Vers une restriction du droit de fumer dans les lieux privés ? l’analyse du Bundesgerichthof allemand




Le Bundesgerichthof a rendu le 5 mars 2008 une intéressante décision sur la restriction au droit de fumer dans les lieux privés.

En l’occurrence, un propriétaire avait loué un appartement à usage d’habitation à de gros fumeurs, pour une brève période (2 ans), au terme de laquelle papiers peints et peintures étaient si imprégnés de tabac qu’ils devaient être changés pour permettre une relocation à des personnes qui pourraient de pas tolérer cette odeur imprégnée.

La loi allemande sur les baux d’habitation prévoit qu’il appartient de réaliser les réparations esthétiques maintenant l’habitation dans l’état dans lequel elle a été louée, ou d’en supporter le coût.

Le BGH décide que si les conséquences de ce fort tabagisme peuvent être réparées par ce biais, le propriétaire n’a droit à aucune autre indemnité que celle liée à cette remise en état (et qui, d’après ce que j’ai compris, ne peuvent excéder la valeur de la caution).. En revanche, si ces conséquences dépassent ces « menues réparations », alors, le propriétaire a droit à une indemnité supplémentaire car, et c’est le point intéressant de la décision « le tabagisme excède l'usage contractuel d’un appartement de location » et fonde un droit à indemnisation du propriétaire, s’il cause des dégradations (au bien considéré).
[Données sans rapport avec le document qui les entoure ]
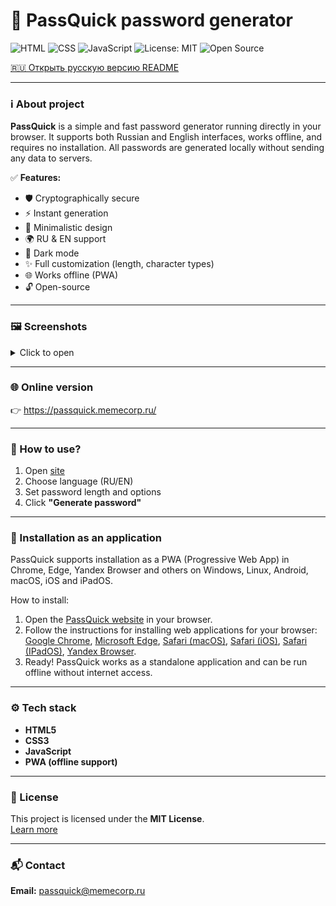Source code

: # 🔐 PassQuick password generator

![HTML](https://img.shields.io/badge/HTML-orange?style=for-the-badge&logo=html5)
![CSS](https://img.shields.io/badge/CSS-blue?style=for-the-badge&logo=css3)
![JavaScript](https://img.shields.io/badge/JavaScript-yellow?style=for-the-badge&logo=javascript)
![License: MIT](https://img.shields.io/badge/License-MIT-green?style=for-the-badge)
![Open Source](https://img.shields.io/badge/Open%20Source-Yes-brightgreen?style=for-the-badge)

[🇷🇺 Открыть русскую версию README](https://github.com/PassQuick/passquick-pw-gen-site/blob/main/README-ru.md)

---

### ℹ️ About project
**PassQuick** is a simple and fast password generator running directly in your browser. It supports both Russian and English interfaces, works offline, and requires no installation. All passwords are generated locally without sending any data to servers.

✅ **Features:**
- 🛡️ Cryptographically secure
- ⚡ Instant generation
- 🎯 Minimalistic design
- 🌍 RU & EN support
- 🖤 Dark mode
- ✨ Full customization (length, character types)
- 🌐 Works offline (PWA)
- 🔓 Open-source

---

### 🖼 Screenshots

<details>
  <summary>Click to open</summary>
  
  ![Home page](gh-assets/screenshot1-en.png)
  ![Password generator](gh-assets/screenshot2-en.png)
  ![Password generator](gh-assets/screenshot3-en.png)
  ![Password generator](gh-assets/screenshot4-en.png)
  ![About](gh-assets/screenshot5-en.png)

</details>

---

### 🌐 Online version
👉 <a href="https://passquick.memecorp.ru/" target="_blank">https://passquick.memecorp.ru/</a>

---

### 🔎 How to use?
1. Open <a href="https://passquick.memecorp.ru/" target="_blank">site</a>
2. Choose language (RU/EN)
3. Set password length and options
4. Click **"Generate password"**

---

### 📲 Installation as an application
PassQuick supports installation as a PWA (Progressive Web App) in Chrome, Edge, Yandex Browser and others on Windows, Linux, Android, macOS, iOS and iPadOS.

How to install:
1. Open the <a href="https://passquick.memecorp.ru/" target="_blank">PassQuick website</a> in your browser.
2. Follow the instructions for installing web applications for your browser: <a href="https://support.google.com/chrome/answer/9658361" target="_blank">Google Chrome</a>, <a href="https://learn.microsoft.com/en-us/microsoft-edge/progressive-web-apps/ux" target="_blank">Microsoft Edge</a>, <a href="https://support.apple.com/en-us/104996" target="_blank">Safari (macOS)</a>, <a href="https://support.apple.com/en-ca/guide/iphone/iph42ab2f3a7/ios" target="_blank">Safari (iOS)</a>, <a href="https://support.apple.com/en-ca/guide/ipad/ipadc602b75b/ipados" target="_blank">Safari (IPadOS)</a>, <a href="https://browser.yandex.ru/help/en/personalization/web-app.html" target="_blank">Yandex Browser</a>.
4. Ready! PassQuick works as a standalone application and can be run offline without internet access.

---

### ⚙️ Tech stack
- **HTML5**
- **CSS3**
- **JavaScript**
- **PWA (offline support)**

---

### 📄 License
This project is licensed under the **MIT License**.  
<a href="https://github.com/PassQuick/passquick-pw-gen-site/blob/main/LICENSE" target="_blank">Learn more</a>

---

### 📬 Contact
**Email:** passquick@memecorp.ru
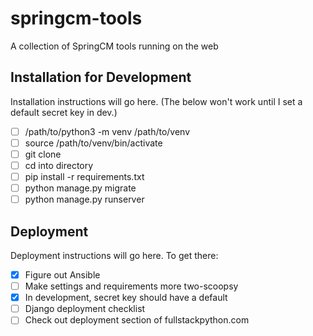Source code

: # springcm-tools
A collection of SpringCM tools running on the web

## Installation for Development
Installation instructions will go here. 
(The below won't work until I set a default secret key in dev.)
- [ ] /path/to/python3 -m venv /path/to/venv
- [ ] source /path/to/venv/bin/activate
- [ ] git clone
- [ ] cd into directory
- [ ] pip install -r requirements.txt
- [ ] python manage.py migrate
- [ ] python manage.py runserver

## Deployment
Deployment instructions will go here. To get there:
- [x] Figure out Ansible
- [ ] Make settings and requirements more two-scoopsy
- [x] In development, secret key should have a default
- [ ] Django deployment checklist
- [ ] Check out deployment section of fullstackpython.com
On le voit, cette décision, sans remettre en cause le droit de fumer dans un lieu privé, le classe parmi les usages potentiellement anormaux susceptibles d’engager la responsabilité du preneur.

Cette décision s’inscrit donc clairement dans un mouvement général qui vise à faire du tabagisme une activité constitutive d’une faute, au delà même des prescriptions de droit public la réglementant ou l’interdisant.

La transposition de cette solution serait-elle envisageable en France ? Il me semble que cela est loin d’être inconcevable.

Source : lexetius.com.
(Avec toutes mes excuses pour les erreurs de traduction ou d’analyse que j’ai certainement commises).